車のドアを交換するということ

私は車の修理を仕事でしているのですが細かいお客様は一定数いらっしゃいます

スーパーなどの駐車場で停めておくと、たまにある隣の車のドアチョップ

風の強い日とかにドアが思ったより開いて隣の車にドン!

ドアに縦の凹みやスリ傷などが入ってしまいます

で、その細かいお客様が当てられました

走行距離1500キロ、登録してから半年も経ってないお車です

傷の状態を見るとコンパウンドで軽く磨くと取れそうなレベル

磨いてコーティングだけ再施工で落ち着くような修理かと

ところがこのお客様は車が新しいのもあるのか相手の保険会社にドアを交換せい!とごねるのです

ドアを交換するということはどういうことか

わかってないんですよね

もっとよく勉強した方がいいですね

新車の状態のドアが100点だとすると、ドアを交換してとことん丁寧に仕上げたとして85点か90点

普通のディーラーや鈑金工場は丁寧に作業はしますが、とことんとかそこまでこだわって作業しないので、まあ80点から85点レベルですね

100点のドアをわざわざごねて自分から85点ぐらいのドアにしろと言ってるようなもんです

新品のドアはキレイに塗装されて箱に入ってきて、なおかつ交換したら新車のドアと同じようにピタッと付くとでも思ってるんでしょうか?

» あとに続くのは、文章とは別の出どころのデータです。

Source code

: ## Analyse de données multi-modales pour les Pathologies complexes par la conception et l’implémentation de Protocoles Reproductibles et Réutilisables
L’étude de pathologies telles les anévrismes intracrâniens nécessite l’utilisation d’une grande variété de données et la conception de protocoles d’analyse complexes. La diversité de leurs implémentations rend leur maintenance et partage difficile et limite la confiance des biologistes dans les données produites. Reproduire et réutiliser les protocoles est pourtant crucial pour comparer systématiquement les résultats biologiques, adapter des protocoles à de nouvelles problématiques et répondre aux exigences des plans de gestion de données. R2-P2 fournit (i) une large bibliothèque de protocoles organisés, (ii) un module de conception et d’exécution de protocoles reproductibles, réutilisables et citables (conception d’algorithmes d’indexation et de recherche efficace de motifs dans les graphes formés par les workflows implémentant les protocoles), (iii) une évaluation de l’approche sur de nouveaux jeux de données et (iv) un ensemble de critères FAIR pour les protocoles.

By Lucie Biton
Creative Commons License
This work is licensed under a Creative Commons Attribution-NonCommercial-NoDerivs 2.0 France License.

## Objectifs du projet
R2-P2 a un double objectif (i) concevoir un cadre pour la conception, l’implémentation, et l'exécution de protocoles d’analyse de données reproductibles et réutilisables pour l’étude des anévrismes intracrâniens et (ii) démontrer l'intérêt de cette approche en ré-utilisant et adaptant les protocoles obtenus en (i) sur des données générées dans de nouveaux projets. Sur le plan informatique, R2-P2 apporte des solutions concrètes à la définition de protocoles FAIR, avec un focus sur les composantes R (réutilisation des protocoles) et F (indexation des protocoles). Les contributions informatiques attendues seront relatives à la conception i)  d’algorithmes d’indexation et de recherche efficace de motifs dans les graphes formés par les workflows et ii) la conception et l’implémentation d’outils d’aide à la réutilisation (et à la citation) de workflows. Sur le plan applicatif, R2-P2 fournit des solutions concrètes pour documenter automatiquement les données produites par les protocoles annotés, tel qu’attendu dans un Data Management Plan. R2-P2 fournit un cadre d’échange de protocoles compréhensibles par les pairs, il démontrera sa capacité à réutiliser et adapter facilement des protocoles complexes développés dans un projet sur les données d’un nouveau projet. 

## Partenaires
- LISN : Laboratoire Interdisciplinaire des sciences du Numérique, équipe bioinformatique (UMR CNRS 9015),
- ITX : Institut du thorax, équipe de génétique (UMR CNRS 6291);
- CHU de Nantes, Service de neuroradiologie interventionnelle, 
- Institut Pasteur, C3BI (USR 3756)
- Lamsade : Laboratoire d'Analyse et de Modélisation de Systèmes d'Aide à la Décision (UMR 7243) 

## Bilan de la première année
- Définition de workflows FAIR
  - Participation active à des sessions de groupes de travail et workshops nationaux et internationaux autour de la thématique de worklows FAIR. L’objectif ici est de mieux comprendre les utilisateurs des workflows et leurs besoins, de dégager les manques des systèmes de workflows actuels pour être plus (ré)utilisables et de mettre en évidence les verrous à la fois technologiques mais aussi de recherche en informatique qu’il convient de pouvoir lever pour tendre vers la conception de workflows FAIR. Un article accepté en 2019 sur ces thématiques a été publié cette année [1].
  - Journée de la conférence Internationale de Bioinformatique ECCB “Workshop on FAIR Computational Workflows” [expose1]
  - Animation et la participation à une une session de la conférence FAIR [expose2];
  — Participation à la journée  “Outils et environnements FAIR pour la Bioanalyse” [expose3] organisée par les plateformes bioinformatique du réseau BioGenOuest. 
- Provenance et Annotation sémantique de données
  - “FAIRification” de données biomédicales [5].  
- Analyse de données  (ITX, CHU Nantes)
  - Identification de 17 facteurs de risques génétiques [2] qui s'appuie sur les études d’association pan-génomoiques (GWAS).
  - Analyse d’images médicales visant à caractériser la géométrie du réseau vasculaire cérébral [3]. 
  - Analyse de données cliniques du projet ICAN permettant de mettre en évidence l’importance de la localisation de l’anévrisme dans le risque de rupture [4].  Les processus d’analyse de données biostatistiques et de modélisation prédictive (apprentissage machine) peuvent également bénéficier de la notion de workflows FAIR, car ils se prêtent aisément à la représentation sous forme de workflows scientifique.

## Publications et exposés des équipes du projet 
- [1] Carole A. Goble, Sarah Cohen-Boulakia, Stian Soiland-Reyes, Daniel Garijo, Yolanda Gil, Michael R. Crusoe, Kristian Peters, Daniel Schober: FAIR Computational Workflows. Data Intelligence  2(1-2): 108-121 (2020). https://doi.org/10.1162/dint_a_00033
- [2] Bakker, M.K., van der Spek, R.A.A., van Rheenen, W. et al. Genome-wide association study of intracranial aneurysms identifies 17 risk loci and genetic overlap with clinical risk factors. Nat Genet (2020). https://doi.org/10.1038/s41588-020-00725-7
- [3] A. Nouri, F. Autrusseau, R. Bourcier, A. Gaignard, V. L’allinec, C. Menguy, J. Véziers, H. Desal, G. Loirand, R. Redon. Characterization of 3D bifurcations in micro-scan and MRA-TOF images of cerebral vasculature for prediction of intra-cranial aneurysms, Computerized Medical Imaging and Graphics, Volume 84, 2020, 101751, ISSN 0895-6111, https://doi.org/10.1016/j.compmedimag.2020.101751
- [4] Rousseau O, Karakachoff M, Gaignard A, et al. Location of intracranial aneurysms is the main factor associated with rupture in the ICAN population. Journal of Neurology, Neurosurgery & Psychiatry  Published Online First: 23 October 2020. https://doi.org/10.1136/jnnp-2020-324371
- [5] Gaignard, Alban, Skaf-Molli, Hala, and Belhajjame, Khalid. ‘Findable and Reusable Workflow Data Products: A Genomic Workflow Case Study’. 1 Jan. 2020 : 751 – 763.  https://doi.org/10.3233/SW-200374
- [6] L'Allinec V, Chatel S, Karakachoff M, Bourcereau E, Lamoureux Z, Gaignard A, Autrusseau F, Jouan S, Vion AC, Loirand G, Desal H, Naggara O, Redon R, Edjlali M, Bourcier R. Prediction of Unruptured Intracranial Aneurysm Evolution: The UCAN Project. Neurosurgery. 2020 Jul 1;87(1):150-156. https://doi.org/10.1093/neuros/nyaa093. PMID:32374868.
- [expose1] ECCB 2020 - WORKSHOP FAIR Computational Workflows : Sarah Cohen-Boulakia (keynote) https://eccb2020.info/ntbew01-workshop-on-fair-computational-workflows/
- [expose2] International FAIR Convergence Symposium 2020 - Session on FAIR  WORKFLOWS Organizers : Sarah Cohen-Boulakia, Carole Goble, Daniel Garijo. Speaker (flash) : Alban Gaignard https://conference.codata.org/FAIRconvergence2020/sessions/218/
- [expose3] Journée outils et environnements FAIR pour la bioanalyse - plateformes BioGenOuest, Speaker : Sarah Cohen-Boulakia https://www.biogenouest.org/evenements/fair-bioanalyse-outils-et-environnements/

まず新品のドアパネルはキレイという考えが間違ってます

新品ではありますが所詮補給品です

塗装もされてなければ何も付いていません

ED塗装という錆び防止の塗装がされているだけです

そこに作業者が手作業でシーラーを入れサフェーサーを塗り、研いでから色を塗装します

キレイにシーラーが入ってるかとか、色が合っているとか、そういうのは全て作業者のスキル次第です

塗装も新車のものとは質も違うしブースの焼き付け温度も全然違うし焼き付け回数も違うので同じ塗装とは言えません

塗装も所詮は補修です

そしてドアを取り付けてもまず建て付けが合いません

ポン替えやのに合いません

ヒンジのネジを緩め位置を調整したり、ドアをバギバキ言わせてひねったり、それでも合わなければ調整の効くボルトに替えたりします

ブラックアウトテープも作業者が手で貼るので仕上がりも作業者のスキル次第です

少しエアがかんだり小さなゴミが入ったりする場合もあります

ドアを替えるってそんなレベルなのです

じゃあなんでそこまで質を落としてまでドアを替えるのか

それはドアを替えないと、もうどうにもならないからです

ものすごく凹んでるとか、折れて曲がってるとか、アウターパネルが引きちぎられてるとか

もう修理不能なのでやむえなく新品のドアに替えるのです

それがドアを交換するということ

ドアなんてできることなら替えない方がいいです

修理が必要だとしても補給品を付けるより上です

交換するかしないかの分岐点はイメージよりもっと損傷が大きいところにあります

修理するのと替えるのとどっちがキレイになおるかを考えます

ドアだけではないです

ボンネットやトランク、リヤゲートも同じです

何事もその道のプロにまかせておいたほうが良い場合があるのではないでしょうか?